On Monday, Ms Bright told the media said she has suffered "unbearable pain and heartache" after 21 years of searching for answers.
"Give us the answers we need. It's the most unbearable pain we have to live with every day of our lives," she said.
Her mother described the young teenager as a "very special girl" who dreamt of one day becoming a veterinary nurse.
"She's never ever coming home and we know that, but we want someone to be responsible for what they've done to us as a family and for what they've done to Michelle," she said.
"I have dreamt of the day someone would come forward."
Speaking to the media on Monday, Ms Bright said she believed her daughter knew the alleged killer.
"If he is watching, or if anyone knows he has done this, please come forward.
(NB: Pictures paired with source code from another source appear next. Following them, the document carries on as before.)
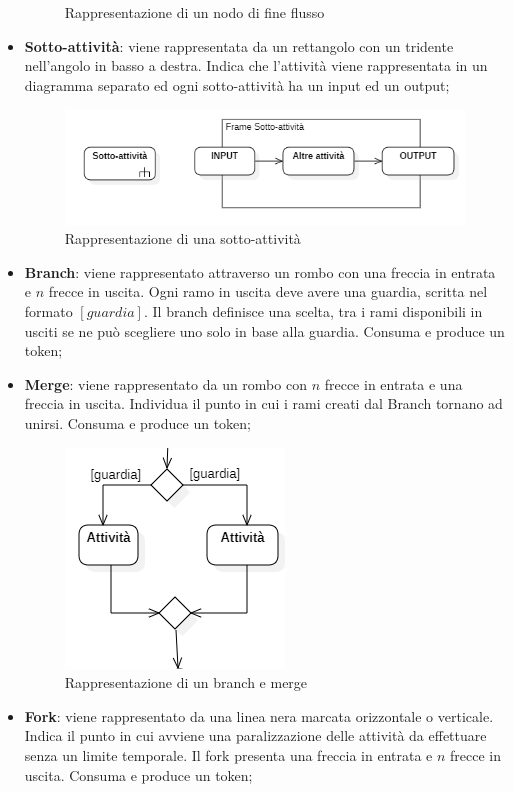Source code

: \begin{itemize}
\begin{figure}[H]
		\caption{Rappresentazione di un nodo di fine flusso}
	\end{figure}
	\item \textbf{Sotto-attività}: viene rappresentata da un rettangolo con un tridente nell'angolo in basso a destra. Indica che l'attività viene rappresentata in un diagramma separato ed ogni sotto-attività ha un input ed un output;
	\begin{figure}[H]
		\centering\includegraphics{../immagini/normeUML/attSott.png}
		\caption{Rappresentazione di una sotto-attività}
	\end{figure}
	\item \textbf{Branch}: viene rappresentato attraverso un rombo con una freccia in entrata e $n$ frecce in uscita. Ogni ramo in uscita deve avere una guardia, scritta nel formato $[guardia]$. Il branch definisce una scelta, tra i rami disponibili in usciti se ne può scegliere uno solo in base alla guardia. Consuma e produce un token;
	\item \textbf{Merge}: viene rappresentato da un rombo con $n$ frecce in entrata e una freccia in uscita. Individua il punto in cui i rami creati dal Branch tornano ad unirsi. Consuma e produce un token;
		\begin{figure}[H]
		\centering\includegraphics{../immagini/normeUML/mergeBranch.png}
		\caption{Rappresentazione di un branch e merge}
	\end{figure}
	\item \textbf{Fork}: viene rappresentato da una linea nera marcata orizzontale o verticale. Indica il punto in cui avviene una paralizzazione delle attività da effettuare senza un limite temporale. Il fork presenta una freccia in entrata e $n$ frecce in uscita. Consuma e produce un token;

\end{itemize}
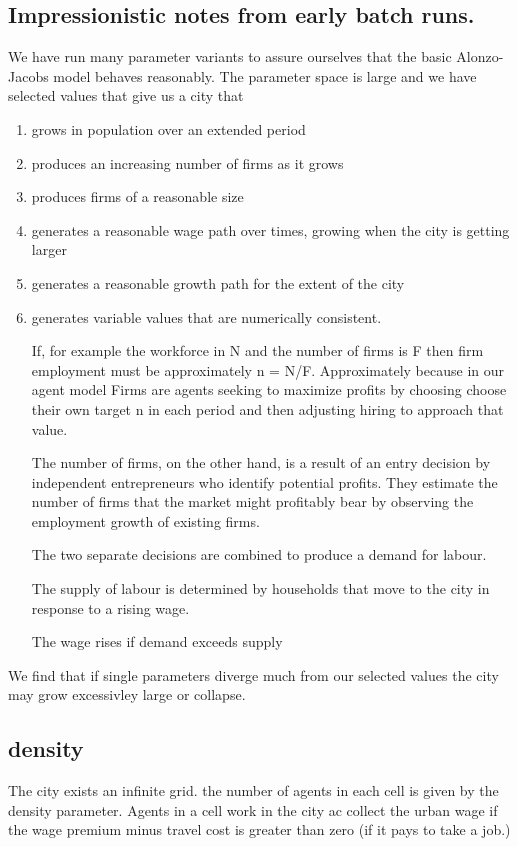 \subsection{Impressionistic notes from early batch runs.}
We have run many  parameter variants to assure ourselves that the basic Alonzo-Jacobs model behaves reasonably. The parameter space is large and we have selected values that give us a city that 
   \begin{enumerate}
   \item grows in population over an extended period 
   \item produces an increasing number of firms as it grows
   \item produces firms of a reasonable size
   \item generates a reasonable wage path over times, growing when the city is getting larger
   \item generates a reasonable growth path for the extent of the city
   \item generates variable values that are numerically consistent. 
   
   If, for example the workforce in N and the number of firms is F then firm employment must be approximately n = N/F. Approximately because in our agent model Firms are agents seeking to maximize profits by choosing choose their own target n in each period and then adjusting hiring to approach that value. 
   
   The number of firms, on the other hand, is a result of an entry decision by independent entrepreneurs who identify potential profits. They estimate the number of firms that the market might profitably  bear by observing the employment growth of existing firms. 

   The two separate decisions are combined to produce a demand for labour.
   
   The supply of labour is determined by households that move to the city in response to a rising wage.

   The wage rises if demand exceeds supply

   \end{enumerate}
We find that if single parameters  diverge much from our selected values the city may grow excessivley large or collapse.

\subsection{density}
The city exists an infinite grid. the number of agents in each cell is given by the density parameter. Agents in a cell work in the city ac collect the urban wage if the wage premium minus travel cost is greater than zero (if it pays to take a job.)

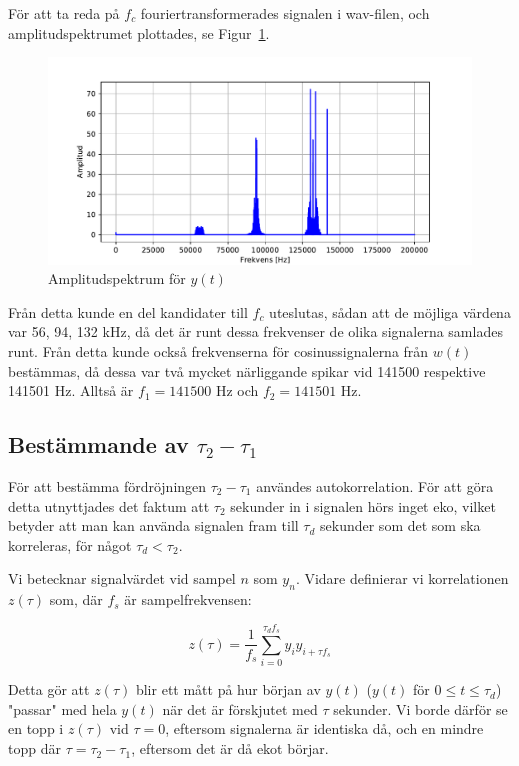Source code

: \documentclass[10pt,twocolumn]{article}
\begin{document}
För att ta reda på $f_c$ fouriertransformerades signalen i wav-filen, och
amplitudspektrumet plottades, se Figur~\ref{fig:yamp}. 
\begin{figure}[h]
    \centering
    \includegraphics[width=\linewidth]{figures/yamp.pdf}
    \caption{Amplitudspektrum för $y(t)$}\label{fig:yamp}
\end{figure}
Från detta kunde en del kandidater till $f_c$ uteslutas, sådan att
de möjliga värdena var 56, 94, 132 kHz, då det är runt dessa frekvenser de
olika signalerna samlades runt. Från detta kunde också frekvenserna för
cosinussignalerna från $w(t)$
bestämmas, då dessa var två mycket närliggande spikar vid 141500 respektive
141501 Hz. Alltså är $f_1=141500$ Hz och $f_2=141501$ Hz.

\subsection{Bestämmande av $\tau_2 - \tau_1$}
För att bestämma fördröjningen $\tau_2 - \tau_1$ användes autokorrelation. För
att göra detta utnyttjades det faktum att $\tau_2$ sekunder in i signalen
hörs inget eko, vilket betyder att man kan använda signalen fram till $\tau_d$
sekunder som det som ska korreleras, för något $\tau_d < \tau_2$.

Vi betecknar signalvärdet vid sampel $n$ som $y_n$. Vidare definierar vi korrelationen
$z(\tau)$ som, där $f_s$ är sampelfrekvensen:

\begin{equation*}
    z(\tau) = \frac{1}{f_s}\sum_{i=0}^{\tau_d f_s}y_iy_{i + \tau f_s}
\end{equation*}

Detta gör att $z(\tau)$ blir ett mått på hur början av $y(t)$ ($y(t)$ för $0
\leq t \leq \tau_d$)
"passar" med hela $y(t)$ när det är förskjutet med $\tau$ sekunder. Vi
borde därför se en topp i $z(\tau)$ vid $\tau = 0$, eftersom signalerna är identiska då, och en mindre topp där $\tau
= \tau_2 - \tau_1$, eftersom det är då ekot börjar.
\end{document}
I'm not getting any younger and I want answers," she said.
Detective Superintendent Danny Doherty on Monday said police believed the answers to the cold case lay within the town's close-knit community.
Gulgong was a "small town and people do talk and people do know things," he said.
Following a police review a few years ago, detectives from the Unsolved Homicide Unit commenced new inquiries into the murder.
As part of new investigations, detectives said they would pour over all evidence collected by homicide squad detectives over the past two decades.
This includes DNA samples collected from dozens of men in the region and interviewing people who may have known her or been at the party.
"We hope that we can [build] enough evidence to have a case against someone, but at the moment that's why this appeal is incredibly important," he said.
Homicide detectives were also investigating the movements of a red XF Falcon and other "vehicles of interest" seen in the area at the time.
After a 2009 Coronial Inquest into her suspected murder, the reward for information was increased to $500,00, but police were unable to make a breakthrough.